Abdülaziz El Mahmud, Katar'da yaşayan ve son kitabı çok
popüler olan bir yazar. 19'uncu yüzyılda geçen kitap, İngiltere ile Basra
Körfezi'nde yerleşik kıyı aşiretleri arasındaki mücadeleyi derinlemesine
anlatıyor. Kitabın algılardaki bir boşluğu doldurduğunu söyleyen El Mahmud,
"Bölge bir anda petrol sayesinde oluşmadı. Petrol burayı yaratmadı. Petrol
keşfedilmeden önce de insanlar burada yaşıyordu.

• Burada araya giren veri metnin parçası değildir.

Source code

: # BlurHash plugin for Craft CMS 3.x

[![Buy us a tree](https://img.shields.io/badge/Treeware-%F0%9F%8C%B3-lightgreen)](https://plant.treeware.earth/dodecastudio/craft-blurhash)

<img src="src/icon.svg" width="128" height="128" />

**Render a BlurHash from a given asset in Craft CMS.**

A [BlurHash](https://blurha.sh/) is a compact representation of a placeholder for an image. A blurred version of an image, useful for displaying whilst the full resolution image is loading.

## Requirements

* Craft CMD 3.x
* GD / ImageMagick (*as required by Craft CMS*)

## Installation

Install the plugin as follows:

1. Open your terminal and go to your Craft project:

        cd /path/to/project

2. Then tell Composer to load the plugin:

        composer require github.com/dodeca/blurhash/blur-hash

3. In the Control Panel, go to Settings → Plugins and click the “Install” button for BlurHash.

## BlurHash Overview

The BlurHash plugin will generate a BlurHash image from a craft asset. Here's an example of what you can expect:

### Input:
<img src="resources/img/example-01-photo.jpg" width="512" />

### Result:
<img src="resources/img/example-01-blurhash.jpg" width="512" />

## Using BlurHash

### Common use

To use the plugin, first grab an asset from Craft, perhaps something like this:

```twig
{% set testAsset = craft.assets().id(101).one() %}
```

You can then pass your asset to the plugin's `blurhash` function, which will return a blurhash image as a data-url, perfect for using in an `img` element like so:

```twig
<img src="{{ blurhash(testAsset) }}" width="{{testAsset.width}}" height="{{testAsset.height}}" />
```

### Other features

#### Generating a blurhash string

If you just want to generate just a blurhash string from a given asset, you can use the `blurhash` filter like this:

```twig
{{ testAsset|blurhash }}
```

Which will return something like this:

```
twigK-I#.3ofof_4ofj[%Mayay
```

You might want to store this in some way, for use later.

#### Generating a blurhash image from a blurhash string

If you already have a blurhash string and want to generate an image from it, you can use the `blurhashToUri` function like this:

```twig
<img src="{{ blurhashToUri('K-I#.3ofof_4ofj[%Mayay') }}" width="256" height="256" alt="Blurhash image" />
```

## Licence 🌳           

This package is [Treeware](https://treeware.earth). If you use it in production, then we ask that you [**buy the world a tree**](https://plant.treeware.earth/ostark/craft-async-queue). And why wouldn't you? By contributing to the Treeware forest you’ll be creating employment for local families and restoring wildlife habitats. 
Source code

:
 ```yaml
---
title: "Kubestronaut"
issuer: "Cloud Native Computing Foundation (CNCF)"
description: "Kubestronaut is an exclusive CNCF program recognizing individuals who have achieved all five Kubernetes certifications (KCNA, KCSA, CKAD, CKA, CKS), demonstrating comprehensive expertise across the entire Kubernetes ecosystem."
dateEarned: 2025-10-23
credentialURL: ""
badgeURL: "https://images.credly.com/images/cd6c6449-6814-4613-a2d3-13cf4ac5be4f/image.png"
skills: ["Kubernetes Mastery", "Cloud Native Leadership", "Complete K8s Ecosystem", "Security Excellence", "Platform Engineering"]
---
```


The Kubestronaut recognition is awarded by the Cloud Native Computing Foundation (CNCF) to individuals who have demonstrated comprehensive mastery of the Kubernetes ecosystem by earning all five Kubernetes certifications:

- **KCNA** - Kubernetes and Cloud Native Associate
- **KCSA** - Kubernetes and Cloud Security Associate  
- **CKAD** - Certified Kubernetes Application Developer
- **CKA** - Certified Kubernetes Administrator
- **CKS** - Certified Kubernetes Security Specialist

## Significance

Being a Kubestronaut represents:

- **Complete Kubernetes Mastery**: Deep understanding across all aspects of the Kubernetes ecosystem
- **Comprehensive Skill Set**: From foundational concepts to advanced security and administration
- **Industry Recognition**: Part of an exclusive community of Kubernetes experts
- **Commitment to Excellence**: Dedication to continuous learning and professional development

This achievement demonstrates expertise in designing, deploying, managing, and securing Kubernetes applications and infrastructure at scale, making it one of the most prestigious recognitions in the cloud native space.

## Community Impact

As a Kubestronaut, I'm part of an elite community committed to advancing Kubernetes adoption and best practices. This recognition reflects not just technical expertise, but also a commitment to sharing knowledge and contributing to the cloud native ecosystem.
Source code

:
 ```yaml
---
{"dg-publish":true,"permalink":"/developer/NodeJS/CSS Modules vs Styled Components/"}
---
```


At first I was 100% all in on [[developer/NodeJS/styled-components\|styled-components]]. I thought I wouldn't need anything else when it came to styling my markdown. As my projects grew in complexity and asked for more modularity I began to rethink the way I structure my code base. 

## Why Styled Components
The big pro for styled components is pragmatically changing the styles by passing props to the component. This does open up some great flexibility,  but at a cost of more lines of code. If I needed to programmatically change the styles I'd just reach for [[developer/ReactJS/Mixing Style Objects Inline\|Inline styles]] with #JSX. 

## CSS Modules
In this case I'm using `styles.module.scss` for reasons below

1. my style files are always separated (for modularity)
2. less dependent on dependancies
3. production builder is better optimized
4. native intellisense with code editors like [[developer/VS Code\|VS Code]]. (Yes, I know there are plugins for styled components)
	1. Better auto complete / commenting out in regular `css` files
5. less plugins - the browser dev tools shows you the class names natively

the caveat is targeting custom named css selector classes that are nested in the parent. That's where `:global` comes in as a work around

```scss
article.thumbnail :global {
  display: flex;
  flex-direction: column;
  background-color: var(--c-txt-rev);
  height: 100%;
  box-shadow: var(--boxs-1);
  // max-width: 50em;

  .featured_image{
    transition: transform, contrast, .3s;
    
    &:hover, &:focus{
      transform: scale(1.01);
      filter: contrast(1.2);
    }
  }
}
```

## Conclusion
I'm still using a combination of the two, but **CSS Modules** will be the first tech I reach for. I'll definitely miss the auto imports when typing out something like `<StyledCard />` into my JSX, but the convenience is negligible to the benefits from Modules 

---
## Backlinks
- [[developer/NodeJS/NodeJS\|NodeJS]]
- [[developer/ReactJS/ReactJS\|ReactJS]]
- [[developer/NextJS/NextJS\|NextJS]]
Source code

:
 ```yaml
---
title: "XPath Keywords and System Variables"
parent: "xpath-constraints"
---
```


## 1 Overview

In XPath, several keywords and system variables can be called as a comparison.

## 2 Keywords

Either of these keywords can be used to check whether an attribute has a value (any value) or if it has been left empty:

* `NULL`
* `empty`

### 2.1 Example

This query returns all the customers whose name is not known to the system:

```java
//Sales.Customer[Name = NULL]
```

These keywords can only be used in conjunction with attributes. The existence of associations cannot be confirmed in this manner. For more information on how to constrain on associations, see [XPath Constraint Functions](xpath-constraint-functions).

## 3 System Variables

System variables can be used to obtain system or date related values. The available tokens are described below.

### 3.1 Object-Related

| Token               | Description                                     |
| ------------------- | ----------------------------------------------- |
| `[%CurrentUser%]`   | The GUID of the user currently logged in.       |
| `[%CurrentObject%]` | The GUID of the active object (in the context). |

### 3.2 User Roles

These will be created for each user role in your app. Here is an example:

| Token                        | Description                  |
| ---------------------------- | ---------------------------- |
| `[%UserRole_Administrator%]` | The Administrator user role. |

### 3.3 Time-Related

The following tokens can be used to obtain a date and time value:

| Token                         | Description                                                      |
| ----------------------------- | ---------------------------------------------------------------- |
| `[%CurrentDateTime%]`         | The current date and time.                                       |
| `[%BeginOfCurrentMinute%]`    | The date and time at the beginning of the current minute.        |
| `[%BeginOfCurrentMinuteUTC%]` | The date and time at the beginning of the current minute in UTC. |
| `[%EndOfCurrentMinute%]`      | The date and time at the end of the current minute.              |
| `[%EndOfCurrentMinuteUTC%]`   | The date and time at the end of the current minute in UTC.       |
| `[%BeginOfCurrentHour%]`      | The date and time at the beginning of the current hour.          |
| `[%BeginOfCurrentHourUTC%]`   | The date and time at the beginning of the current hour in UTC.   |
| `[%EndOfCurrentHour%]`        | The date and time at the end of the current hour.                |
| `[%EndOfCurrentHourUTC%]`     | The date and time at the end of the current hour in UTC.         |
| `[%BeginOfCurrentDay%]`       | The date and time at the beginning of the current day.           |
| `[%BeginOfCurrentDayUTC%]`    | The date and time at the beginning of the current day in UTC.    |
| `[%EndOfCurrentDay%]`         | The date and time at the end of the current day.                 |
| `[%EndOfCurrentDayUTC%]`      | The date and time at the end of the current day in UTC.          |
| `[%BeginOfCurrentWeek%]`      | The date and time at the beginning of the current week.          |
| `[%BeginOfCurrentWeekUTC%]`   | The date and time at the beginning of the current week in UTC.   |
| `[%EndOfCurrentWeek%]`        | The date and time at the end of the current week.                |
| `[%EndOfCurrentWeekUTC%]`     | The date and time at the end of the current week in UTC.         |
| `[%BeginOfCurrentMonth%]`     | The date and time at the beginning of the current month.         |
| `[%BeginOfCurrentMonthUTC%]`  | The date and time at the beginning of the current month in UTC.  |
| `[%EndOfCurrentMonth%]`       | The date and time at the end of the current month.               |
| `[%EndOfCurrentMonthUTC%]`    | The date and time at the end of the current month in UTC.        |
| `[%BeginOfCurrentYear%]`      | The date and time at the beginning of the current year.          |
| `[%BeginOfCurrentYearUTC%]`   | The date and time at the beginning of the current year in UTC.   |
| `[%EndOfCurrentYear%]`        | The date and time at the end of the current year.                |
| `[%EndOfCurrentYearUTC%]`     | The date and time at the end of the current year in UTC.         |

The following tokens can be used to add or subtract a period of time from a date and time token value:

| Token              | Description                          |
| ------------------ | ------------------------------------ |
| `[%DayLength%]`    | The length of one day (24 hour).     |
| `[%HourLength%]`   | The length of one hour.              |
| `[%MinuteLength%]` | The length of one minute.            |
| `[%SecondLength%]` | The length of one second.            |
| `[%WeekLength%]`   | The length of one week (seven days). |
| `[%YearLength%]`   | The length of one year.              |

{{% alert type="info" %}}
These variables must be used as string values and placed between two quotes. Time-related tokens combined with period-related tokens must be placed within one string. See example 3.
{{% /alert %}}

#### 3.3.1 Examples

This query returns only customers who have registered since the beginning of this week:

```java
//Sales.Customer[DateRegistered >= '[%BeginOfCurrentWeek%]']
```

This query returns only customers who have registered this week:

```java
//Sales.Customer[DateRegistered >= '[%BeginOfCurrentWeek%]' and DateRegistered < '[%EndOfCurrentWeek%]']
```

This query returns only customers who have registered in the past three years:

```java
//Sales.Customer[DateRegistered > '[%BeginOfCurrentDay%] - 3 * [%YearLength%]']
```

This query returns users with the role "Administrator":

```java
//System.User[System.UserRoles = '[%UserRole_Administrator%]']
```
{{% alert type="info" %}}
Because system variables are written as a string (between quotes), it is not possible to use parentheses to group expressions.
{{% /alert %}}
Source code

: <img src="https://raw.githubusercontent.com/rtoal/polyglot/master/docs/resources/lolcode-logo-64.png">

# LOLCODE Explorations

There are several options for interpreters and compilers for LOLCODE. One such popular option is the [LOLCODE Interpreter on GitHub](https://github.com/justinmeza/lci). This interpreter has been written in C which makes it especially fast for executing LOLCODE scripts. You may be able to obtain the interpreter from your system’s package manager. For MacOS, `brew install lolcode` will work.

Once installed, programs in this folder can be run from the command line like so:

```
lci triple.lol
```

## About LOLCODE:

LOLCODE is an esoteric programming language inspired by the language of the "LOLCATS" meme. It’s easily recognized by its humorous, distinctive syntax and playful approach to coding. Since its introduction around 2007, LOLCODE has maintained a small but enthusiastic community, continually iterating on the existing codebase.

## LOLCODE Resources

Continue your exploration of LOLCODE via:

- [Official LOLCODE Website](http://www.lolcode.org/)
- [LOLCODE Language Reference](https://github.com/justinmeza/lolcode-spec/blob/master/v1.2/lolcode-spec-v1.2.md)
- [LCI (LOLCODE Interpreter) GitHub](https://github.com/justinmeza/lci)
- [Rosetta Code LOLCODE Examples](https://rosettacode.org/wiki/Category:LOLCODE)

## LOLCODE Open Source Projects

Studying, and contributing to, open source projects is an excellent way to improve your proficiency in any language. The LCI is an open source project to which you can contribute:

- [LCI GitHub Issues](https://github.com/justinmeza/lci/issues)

Kendilerine ait dertleri ve
sevinçleri vardı" diyor.
Katarlılar 1.8 milyonluk nüfusun sadece 225 binini oluşturuyor ve nüfusun
geri kalanıyla etkileşimleri bulvar kenarlarında kilometrelerce uzanan plastik
çimenler kadar cansız. El Mahmud bunu "gizli düşmanlık" olarak niteliyor.
Katarlılar kendilerini İslam Müzesi'nde veya gökdelenlerde değil, sosyal hayatın
demirbaşı olarak görülen "meclis" adındaki geleneksel ortamlarda rahat
hissediyor. "Bölünmüş, ayrılmış toplumlar gibiler. Birbirleriyle konuşmuyorlar.
Hepsini evinde hissettirecek bir kaynaşma zeminini oluşturmalıyız" diyor El
Mahmud.
Katar'ı İngilizce ve Arapça dillerinde bir yayıncılık gücü haline getirmeye
çalışan Bloomsbury'nin Genel Müdürü Seyf
Selmavi, "Bütün bu yeniliklerin zamanla Katarlıların hayatının önemli
bir parçası olacağını umuyorlar. Bugünkü haliyle, bunun gerçek hayatlarıyla pek
alakası olmadığını düşünüyorum" diyor. Meslektaşı Andy Smart ekliyor: "Kentsel
bir yaşam için bir kent merkezine ihtiyacınız vardır."